The lines from the one containing "or by downloading the zipped archive from" through the end of the entries are what to output; reproduce them exactly and add nothing.

══ Provided records ══

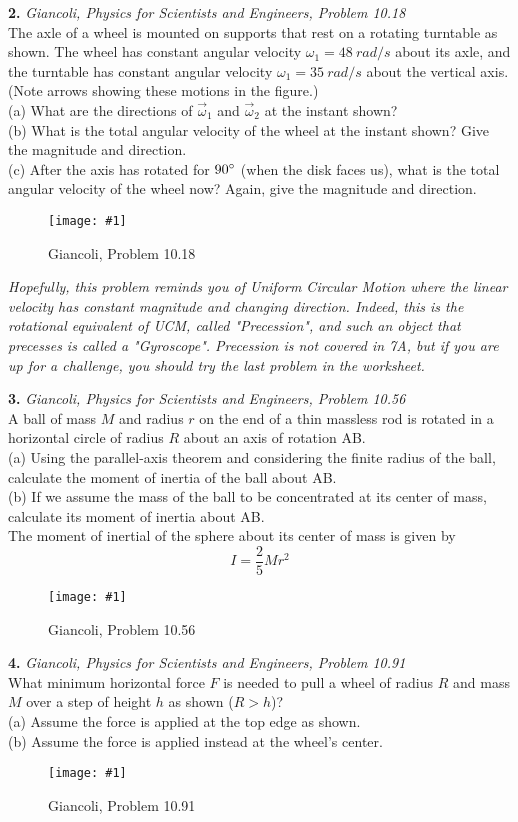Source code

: \documentclass[11pt]{article}
\newcommand{\fig}[4]{
    \begin{figure}[H]
        \centering
        \texttt{[image: \#1]}
        \caption{#2}
        \label{exp4fit}
    \end{figure}
}
\theoremstyle{gangnamstyle}{\newtheorem{definition}{Definition}[]}
\theoremstyle{gangnamstyle}{\newtheorem{example}{Example}[]}
\theoremstyle{gangnamstyle}{\newtheorem{problem}{Problem}[]}
\begin{document}
\pagebreak

\textbf{2.} \textit{Giancoli, Physics for Scientists and Engineers, Problem 10.18} \\
The axle of a wheel is mounted on supports that rest on a rotating turntable as shown. The wheel has constant angular velocity $\omega_1 = 48 \ rad/s$ about its axle, and the turntable has constant angular velocity $\omega_1 = 35 \ rad/s$ about the vertical axis. (Note arrows showing these motions in the figure.) \\
(a) What are the directions of $\Vec{\omega}_1$ and $\Vec{\omega}_2$ at the instant shown? \\
(b) What is the total angular velocity of the wheel at the instant shown? Give the magnitude and direction. \\
(c) After the axis has rotated for $90 \degree$ (when the disk faces us), what is the total angular velocity of the wheel now? Again, give the magnitude and direction. 
\fig{figs/0718/g1018.png}{Giancoli, Problem 10.18}{0.6}{0}
\textit{Hopefully, this problem reminds you of Uniform Circular Motion where the linear velocity has constant magnitude and changing direction. Indeed, this is the rotational equivalent of UCM, called "Precession", and such an object that precesses is called a "Gyroscope". Precession is not covered in 7A, but if you are up for a challenge, you should try the last problem in the worksheet.}

\pagebreak

\textbf{3.} \textit{Giancoli, Physics for Scientists and Engineers, Problem 10.56} \\
A ball of mass $M$ and radius $r$ on the end of a thin massless rod is rotated in a horizontal circle of radius $R$ about an axis of rotation AB. \\
(a) Using the parallel-axis theorem and considering the finite radius of the ball, calculate the moment of inertia of the ball about AB. \\
(b) If we assume the mass of the ball to be concentrated at its center of mass, calculate its moment of inertia about AB. \\
The moment of inertial of the sphere about its center of mass is given by
\[ I = \frac{2}{5} Mr^2 \]
\fig{figs/0718/g56.png}{Giancoli, Problem 10.56}{0.6}{0}

\pagebreak

\textbf{4.} \textit{Giancoli, Physics for Scientists and Engineers, Problem 10.91} \\
What minimum horizontal force $F$ is needed to pull a wheel of radius $R$ and mass $M$ over a step of height $h$ as shown ($R > h$)? \\
(a) Assume the force is applied at the top edge as shown. \\
(b) Assume the force is applied instead at the wheel’s center.
\fig{figs/0718/g91.png}{Giancoli, Problem 10.91}{0.6}{0}
\end{document}
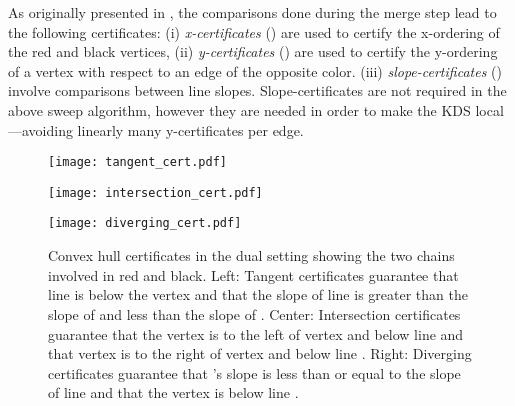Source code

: \documentclass[11pt]{article}
\begin{document}
As originally presented in \cite{Basch99MobileData}, the comparisons
done during the merge step lead to the following certificates:
(i) \emph{x-certificates} () are used to certify the x-ordering of
the red and black vertices, (ii) \emph{y-certificates} () are
used to certify the y-ordering of a vertex with respect to an edge of
the opposite color. (iii) \emph{slope-certificates} () involve
comparisons between line slopes. Slope-certificates are not required
in the above sweep algorithm, however they are needed in order to make
the KDS local---avoiding linearly many y-certificates per edge.

\begin{figure*}[!ht]  
\begin{minipage}{0.3\textwidth}
\begin{center}
\texttt{[image: tangent\_cert.pdf]}
\end{center}
\end{minipage}
\begin{minipage}{0.3\textwidth}
\begin{center}
\texttt{[image: intersection\_cert.pdf]}
\end{center}
\end{minipage}
\begin{minipage}{0.3\textwidth}
\begin{center}
\texttt{[image: diverging\_cert.pdf]}
\end{center}
\end{minipage}
\caption{Convex hull certificates \cite{Basch99MobileData} in the dual setting showing the two chains involved in red and black.  Left: Tangent certificates guarantee that line  is below the vertex  and that the slope of line  is greater than the slope of  and less than the slope of .  Center: Intersection certificates guarantee that the vertex  is to the left of vertex  and below line  and that vertex  is to the right of vertex  and below line .  Right: Diverging certificates guarantee that 's slope is less than or equal to the slope of line  and that the vertex  is below line .  
}
\label{fig:certificate_types}
\end{figure*}
\end{document}
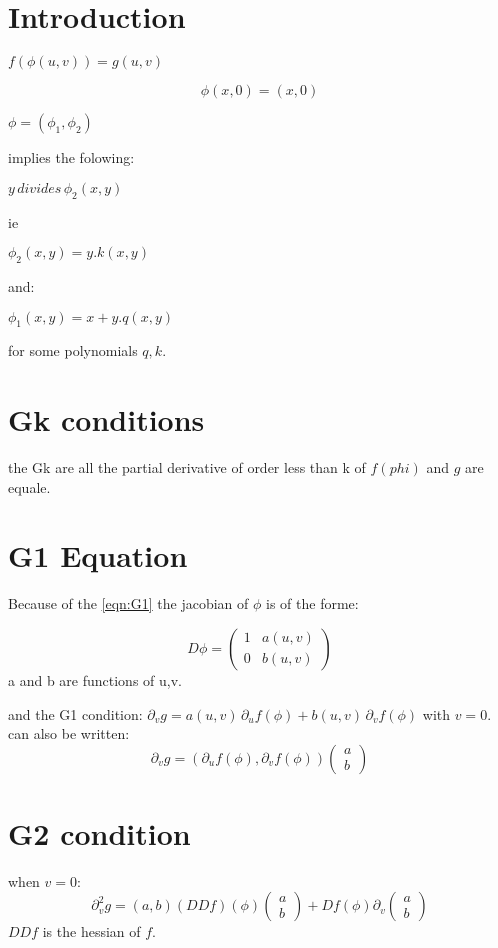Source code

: \documentclass{article}
\begin{document}
\section{Introduction}
$f(\phi(u,v))=g(u,v)$

\begin{equation}
\label{eqn:G1}\phi(x,0)=(x,0)
\end{equation}

$\phi=(\phi_1,\phi_2)$

implies the folowing:

$y \,  divides \,\phi_2(x,y)$

ie

$\phi_2(x,y)=y.k(x,y)$

and:

$\phi_1(x,y)=x +y.q(x,y)$

for some polynomials $q,k$.

\section{Gk conditions}
the Gk are all the partial derivative of order less than k of $f(phi) $ and $g$ are equale.


\section{G1 Equation}

Because of the \ref{eqn:G1} the jacobian of $\phi$ is of the forme:

$$D\phi=
\begin{pmatrix}
1&a(u,v)\\
0 &b(u,v)
\end{pmatrix}
$$
a and b are functions of u,v.

and the G1 condition: $\partial _v g=a(u,v)\, \partial _u f (\phi)+b(u,v)\, \partial _v f (\phi)$  with $v=0$.
can also be written:
$$\partial _v g=(\partial _u f (\phi),\partial _v f (\phi)) \begin{pmatrix} a\\b\end{pmatrix}$$

\section{G2 condition}
when $ v=0$:
$$\partial ^2_vg=(a,b)(DDf)(\phi)\begin{pmatrix} a\\b\end{pmatrix}+Df(\phi) \partial_v\begin{pmatrix} a\\b\end{pmatrix}$$
$DDf $ is the hessian of $f$.
\end{document}
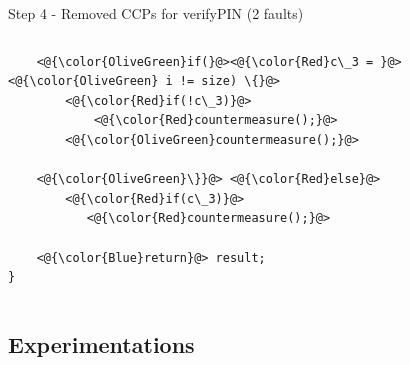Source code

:\begin{frame}[fragile]{Step 4 - Removed CCPs for verifyPIN (2 faults)}
\begin{columns}
\begin{column}{0.5\textwidth}
\begin{lstlisting}
    <@{\color{OliveGreen}if(}@><@{\color{Red}c\_3 = }@><@{\color{OliveGreen} i != size) \{}@>
        <@{\color{Red}if(!c\_3)}@>
            <@{\color{Red}countermeasure();}@>
        <@{\color{OliveGreen}countermeasure();}@>
    
    <@{\color{OliveGreen}\}}@> <@{\color{Red}else}@>
        <@{\color{Red}if(c\_3)}@>
           <@{\color{Red}countermeasure();}@>

    <@{\color{Blue}return}@> result;
}
            \end{lstlisting}
    	\vfill
        \end{column}
    \end{columns}
\end{frame}

\subsection{Experimentations}

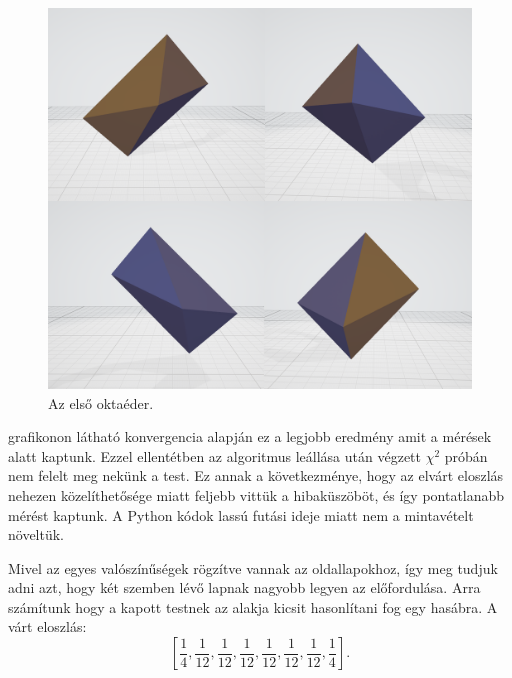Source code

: \begin{figure}[h!]
	\centering
	\includegraphics[width=\textwidth]{images/octa01obj.png}
	\caption{Az első oktaéder.}
	\label{fig:octa01obj}
\end{figure}

 grafikonon látható konvergencia alapján ez a legjobb eredmény amit a mérések alatt kaptunk.
Ezzel ellentétben az algoritmus leállása után végzett $\chi^2$ próbán nem felelt meg nekünk a test.
Ez annak a következménye, hogy az elvárt eloszlás nehezen közelíthetősége miatt feljebb vittük a hibaküszöböt, és így pontatlanabb mérést kaptunk.
A Python kódok lassú futási ideje miatt nem a mintavételt növeltük.

Mivel az egyes valószínűségek rögzítve vannak az oldallapokhoz, így meg tudjuk adni azt, hogy két szemben lévő lapnak nagyobb legyen az előfordulása.
Arra számítunk hogy a kapott testnek az alakja kicsit hasonlítani fog egy hasábra.
A várt eloszlás:
\[
[\frac{1}{4}, \frac{1}{12}, \frac{1}{12}, \frac{1}{12}, \frac{1}{12}, \frac{1}{12}, \frac{1}{12}, \frac{1}{4}].
\]

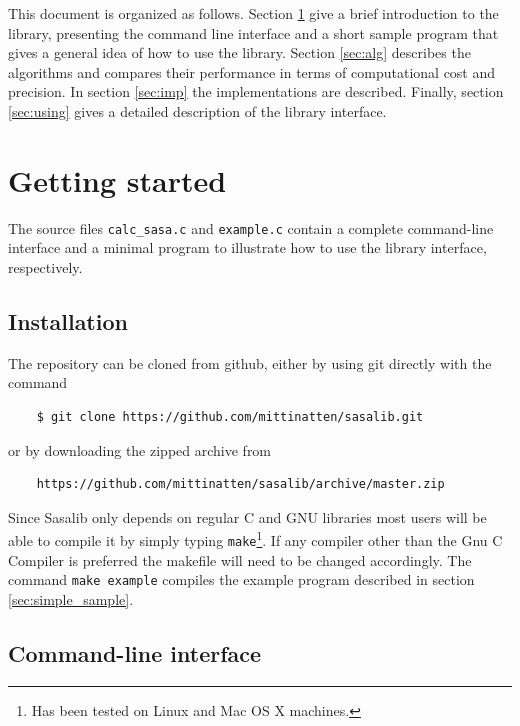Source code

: \documentclass[a4paper,11pt]{article}
\begin{document}
This document is organized as follows. Section \ref{sec:howto_short}
give a brief introduction to the library, presenting the command line
interface and a short sample program that gives a general idea of how
to use the library. Section \ref{sec:alg} describes the algorithms and
compares their performance in terms of computational cost and
precision. In section \ref{sec:imp} the implementations are
described. Finally, section \ref{sec:using} gives a detailed
description of the library interface.

\section{Getting started}\label{sec:howto_short}

The source files \texttt{calc\_sasa.c} and \texttt{example.c} contain
a complete command-line interface and a minimal program to illustrate
how to use the library interface, respectively. 

\subsection{Installation} \label{sec:installing}

The repository can be cloned from github, either by using git directly
with the command
\begin{verbatim}
    $ git clone https://github.com/mittinatten/sasalib.git
\end{verbatim}
or by downloading the zipped archive from
\begin{verbatim}
    https://github.com/mittinatten/sasalib/archive/master.zip
\end{verbatim}
Since Sasalib only depends on regular C and GNU libraries most users
will be able to compile it by simply typing \texttt{make}\footnote{Has
  been tested on Linux and Mac OS X machines.}. If any compiler other
than the Gnu C Compiler is preferred the makefile will need to be
changed accordingly. The command \texttt{make example} compiles the
example program described in section \ref{sec:simple_sample}.

\subsection{Command-line interface}
\end{document}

═══

- **Answer area**
or by downloading the zipped archive from
\begin{verbatim}
    https://github.com/mittinatten/sasalib/archive/master.zip
\end{verbatim}
Since Sasalib only depends on regular C and GNU libraries most users
will be able to compile it by simply typing \texttt{make}\footnote{Has
  been tested on Linux and Mac OS X machines.}. If any compiler other
than the Gnu C Compiler is preferred the makefile will need to be
changed accordingly. The command \texttt{make example} compiles the
example program described in section \ref{sec:simple_sample}.

\subsection{Command-line interface}
\end{document}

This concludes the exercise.